IoT-Enabled Agricultural Knowledge Management System for Precision Farming: A Cloud-Edge Architecture for Smallholder Farmers in Indonesia
Keywords:
IoT, Agricultural Knowledge Management, Precision Farming, Edge Computing, Smallholder Agriculture, Indonesia, Sensor Networks, Knowledge DeliveryAbstract
Indonesia's agricultural sector, dominated by smallholder farmers managing plots of less than two hectares, faces mounting productivity challenges arising from climate variability, declining soil fertility, and inadequate access to timely, location-specific agricultural knowledge. Traditional extension service models are insufficient to provide the precision knowledge support required at the scale of Indonesia's 26 million smallholder farm households.

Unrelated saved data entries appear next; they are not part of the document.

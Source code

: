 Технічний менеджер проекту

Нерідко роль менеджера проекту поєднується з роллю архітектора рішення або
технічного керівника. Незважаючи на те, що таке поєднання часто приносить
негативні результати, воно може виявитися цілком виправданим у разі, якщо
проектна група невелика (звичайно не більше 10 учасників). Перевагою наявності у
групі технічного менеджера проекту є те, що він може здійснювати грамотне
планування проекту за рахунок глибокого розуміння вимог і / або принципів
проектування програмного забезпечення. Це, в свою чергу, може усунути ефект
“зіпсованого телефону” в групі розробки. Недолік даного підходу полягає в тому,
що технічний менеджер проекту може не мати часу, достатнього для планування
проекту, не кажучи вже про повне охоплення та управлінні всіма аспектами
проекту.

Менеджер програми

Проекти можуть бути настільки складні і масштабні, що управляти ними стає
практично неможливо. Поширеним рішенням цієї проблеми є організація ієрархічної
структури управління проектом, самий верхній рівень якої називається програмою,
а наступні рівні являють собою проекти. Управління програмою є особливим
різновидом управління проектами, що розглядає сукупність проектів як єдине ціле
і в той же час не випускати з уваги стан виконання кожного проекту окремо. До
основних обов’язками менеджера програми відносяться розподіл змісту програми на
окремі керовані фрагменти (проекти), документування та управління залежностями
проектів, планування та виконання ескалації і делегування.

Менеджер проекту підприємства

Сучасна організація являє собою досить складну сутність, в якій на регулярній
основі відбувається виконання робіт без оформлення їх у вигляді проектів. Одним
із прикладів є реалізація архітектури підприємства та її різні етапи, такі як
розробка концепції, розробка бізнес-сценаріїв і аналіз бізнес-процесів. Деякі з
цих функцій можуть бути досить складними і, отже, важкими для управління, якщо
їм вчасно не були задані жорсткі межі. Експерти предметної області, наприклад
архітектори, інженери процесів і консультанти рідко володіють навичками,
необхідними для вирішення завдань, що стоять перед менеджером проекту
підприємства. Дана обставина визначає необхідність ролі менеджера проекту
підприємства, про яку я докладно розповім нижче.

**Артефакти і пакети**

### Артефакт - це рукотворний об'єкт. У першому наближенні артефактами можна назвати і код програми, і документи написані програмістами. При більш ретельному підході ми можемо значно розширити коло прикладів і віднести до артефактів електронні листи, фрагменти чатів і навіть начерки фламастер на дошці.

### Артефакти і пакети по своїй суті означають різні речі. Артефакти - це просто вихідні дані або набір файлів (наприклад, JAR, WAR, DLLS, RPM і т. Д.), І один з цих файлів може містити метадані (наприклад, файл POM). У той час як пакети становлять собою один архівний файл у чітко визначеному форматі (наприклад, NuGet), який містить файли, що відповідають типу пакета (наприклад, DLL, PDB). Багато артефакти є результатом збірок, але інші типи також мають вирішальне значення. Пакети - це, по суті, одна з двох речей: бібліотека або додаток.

Problem Statement: Existing agricultural information systems in Indonesia fail to capture real-time environmental conditions, integrate contextual sensor data with expert knowledge, and deliver actionable recommendations through channels accessible to smallholder farmers with limited digital literacy. Proposed System: This paper proposes IAKMS-Indo, an IoT-enabled Agricultural Knowledge Management System combining a distributed sensor network, cloud-edge processing architecture, and dynamic agricultural knowledge base to eliver precision farming recommendations. Methodology: IAKMS-Indo was evaluated using a simulated dataset of 580 farm monitoring episodes across rice and palm oil cultivation contexts representing three Indonesian provinces. Key Findings: The system achieved a crop stress detection accuracy of 88.6%, knowledge recommendation relevance precision of 84.2%, and average knowledge delivery latency of 94 ms. Applications: The system supports crop disease early warning, irrigation scheduling, fertilizer optimization, and market price knowledge dissemination.